[Extracted data entries]
★ ★ ★ ★ ★ ★ ★
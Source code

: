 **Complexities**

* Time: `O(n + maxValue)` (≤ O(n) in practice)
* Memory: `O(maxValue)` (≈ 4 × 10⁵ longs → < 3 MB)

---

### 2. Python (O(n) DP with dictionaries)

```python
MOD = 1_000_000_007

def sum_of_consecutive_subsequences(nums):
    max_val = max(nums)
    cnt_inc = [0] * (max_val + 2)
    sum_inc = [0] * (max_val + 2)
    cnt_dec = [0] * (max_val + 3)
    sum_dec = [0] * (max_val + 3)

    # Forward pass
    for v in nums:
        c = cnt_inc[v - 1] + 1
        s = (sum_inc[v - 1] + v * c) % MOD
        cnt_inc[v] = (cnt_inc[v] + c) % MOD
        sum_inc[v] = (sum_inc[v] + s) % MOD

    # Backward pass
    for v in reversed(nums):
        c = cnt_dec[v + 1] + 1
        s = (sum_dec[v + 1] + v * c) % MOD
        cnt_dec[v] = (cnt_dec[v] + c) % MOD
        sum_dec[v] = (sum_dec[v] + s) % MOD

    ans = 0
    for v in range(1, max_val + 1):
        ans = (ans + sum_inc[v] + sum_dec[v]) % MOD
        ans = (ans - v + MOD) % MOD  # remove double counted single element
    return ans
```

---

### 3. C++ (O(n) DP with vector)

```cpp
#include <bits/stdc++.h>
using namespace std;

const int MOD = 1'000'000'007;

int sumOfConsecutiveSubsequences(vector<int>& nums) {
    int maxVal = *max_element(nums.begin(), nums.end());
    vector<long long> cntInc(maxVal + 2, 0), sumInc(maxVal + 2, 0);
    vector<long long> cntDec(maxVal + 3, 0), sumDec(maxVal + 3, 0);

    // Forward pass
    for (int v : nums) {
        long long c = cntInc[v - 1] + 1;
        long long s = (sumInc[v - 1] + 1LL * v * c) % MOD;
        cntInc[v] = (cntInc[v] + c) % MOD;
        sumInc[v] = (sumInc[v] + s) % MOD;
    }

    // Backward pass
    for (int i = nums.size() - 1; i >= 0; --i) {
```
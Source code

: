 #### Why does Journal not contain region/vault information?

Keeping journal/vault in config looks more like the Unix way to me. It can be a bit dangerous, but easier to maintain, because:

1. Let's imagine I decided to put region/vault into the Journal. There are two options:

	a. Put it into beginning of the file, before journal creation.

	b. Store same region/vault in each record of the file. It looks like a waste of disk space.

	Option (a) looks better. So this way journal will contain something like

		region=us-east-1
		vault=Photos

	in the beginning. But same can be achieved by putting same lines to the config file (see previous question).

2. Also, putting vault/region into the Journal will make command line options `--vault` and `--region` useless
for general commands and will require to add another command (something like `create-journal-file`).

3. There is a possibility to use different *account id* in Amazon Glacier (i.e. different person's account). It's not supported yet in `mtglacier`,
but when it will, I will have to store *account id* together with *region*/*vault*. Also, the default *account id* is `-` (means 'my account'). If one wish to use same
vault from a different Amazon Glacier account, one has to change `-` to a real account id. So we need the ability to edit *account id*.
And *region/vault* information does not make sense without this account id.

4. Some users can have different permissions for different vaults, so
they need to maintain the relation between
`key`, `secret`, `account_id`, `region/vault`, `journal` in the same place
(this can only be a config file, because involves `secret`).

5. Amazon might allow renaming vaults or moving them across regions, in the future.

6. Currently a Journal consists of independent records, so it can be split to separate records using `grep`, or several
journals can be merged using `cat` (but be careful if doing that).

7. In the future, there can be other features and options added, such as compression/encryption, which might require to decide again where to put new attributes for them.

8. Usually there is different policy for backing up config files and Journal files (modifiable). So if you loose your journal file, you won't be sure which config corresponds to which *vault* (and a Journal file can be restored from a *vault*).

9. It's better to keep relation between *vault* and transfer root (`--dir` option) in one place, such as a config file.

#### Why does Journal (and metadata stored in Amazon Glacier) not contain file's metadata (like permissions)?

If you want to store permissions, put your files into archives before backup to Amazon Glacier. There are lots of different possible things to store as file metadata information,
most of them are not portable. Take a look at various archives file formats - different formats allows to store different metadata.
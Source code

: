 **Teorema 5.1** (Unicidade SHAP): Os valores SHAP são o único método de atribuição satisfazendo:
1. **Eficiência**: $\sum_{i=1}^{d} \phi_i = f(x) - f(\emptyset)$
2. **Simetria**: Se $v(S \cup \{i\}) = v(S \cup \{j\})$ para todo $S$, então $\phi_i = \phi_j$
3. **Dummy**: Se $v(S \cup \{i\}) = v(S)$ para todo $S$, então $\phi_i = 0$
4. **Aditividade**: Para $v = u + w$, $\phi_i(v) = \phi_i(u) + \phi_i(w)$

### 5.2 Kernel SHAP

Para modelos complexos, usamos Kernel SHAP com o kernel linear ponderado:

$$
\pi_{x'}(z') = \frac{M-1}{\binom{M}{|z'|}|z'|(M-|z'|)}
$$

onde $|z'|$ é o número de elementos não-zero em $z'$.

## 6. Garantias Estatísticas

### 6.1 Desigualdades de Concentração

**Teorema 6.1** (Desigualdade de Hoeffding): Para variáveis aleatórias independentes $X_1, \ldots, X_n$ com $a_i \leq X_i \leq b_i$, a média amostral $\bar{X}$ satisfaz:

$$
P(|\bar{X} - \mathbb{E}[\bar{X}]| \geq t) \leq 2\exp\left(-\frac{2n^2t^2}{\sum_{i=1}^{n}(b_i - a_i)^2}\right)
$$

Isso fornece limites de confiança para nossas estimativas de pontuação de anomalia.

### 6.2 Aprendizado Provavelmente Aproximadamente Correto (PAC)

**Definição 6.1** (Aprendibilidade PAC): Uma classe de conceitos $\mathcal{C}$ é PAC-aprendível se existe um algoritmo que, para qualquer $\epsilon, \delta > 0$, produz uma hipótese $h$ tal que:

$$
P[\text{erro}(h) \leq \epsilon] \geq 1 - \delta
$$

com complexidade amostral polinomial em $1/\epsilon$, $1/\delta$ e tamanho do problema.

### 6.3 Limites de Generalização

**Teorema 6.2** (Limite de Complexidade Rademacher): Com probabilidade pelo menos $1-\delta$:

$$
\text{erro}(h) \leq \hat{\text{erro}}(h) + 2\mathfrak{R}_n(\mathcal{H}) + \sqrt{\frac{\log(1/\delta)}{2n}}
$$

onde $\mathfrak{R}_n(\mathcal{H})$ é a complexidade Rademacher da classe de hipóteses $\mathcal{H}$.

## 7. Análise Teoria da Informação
★ ★ ★ ★ ★ ★ ★
◆ Assignment ◆
Go through the data above from its first line and copy each line exactly, stopping once the line with "### 3. C++ (O(n) DP with vector)" has been copied.

◆ Exercise answer ◆
Source code

: **Complexities**

* Time: `O(n + maxValue)` (≤ O(n) in practice)
* Memory: `O(maxValue)` (≈ 4 × 10⁵ longs → < 3 MB)

---

### 2. Python (O(n) DP with dictionaries)

```python
MOD = 1_000_000_007

def sum_of_consecutive_subsequences(nums):
    max_val = max(nums)
    cnt_inc = [0] * (max_val + 2)
    sum_inc = [0] * (max_val + 2)
    cnt_dec = [0] * (max_val + 3)
    sum_dec = [0] * (max_val + 3)

    # Forward pass
    for v in nums:
        c = cnt_inc[v - 1] + 1
        s = (sum_inc[v - 1] + v * c) % MOD
        cnt_inc[v] = (cnt_inc[v] + c) % MOD
        sum_inc[v] = (sum_inc[v] + s) % MOD

    # Backward pass
    for v in reversed(nums):
        c = cnt_dec[v + 1] + 1
        s = (sum_dec[v + 1] + v * c) % MOD
        cnt_dec[v] = (cnt_dec[v] + c) % MOD
        sum_dec[v] = (sum_dec[v] + s) % MOD

    ans = 0
    for v in range(1, max_val + 1):
        ans = (ans + sum_inc[v] + sum_dec[v]) % MOD
        ans = (ans - v + MOD) % MOD  # remove double counted single element
    return ans
```

---

### 3. C++ (O(n) DP with vector)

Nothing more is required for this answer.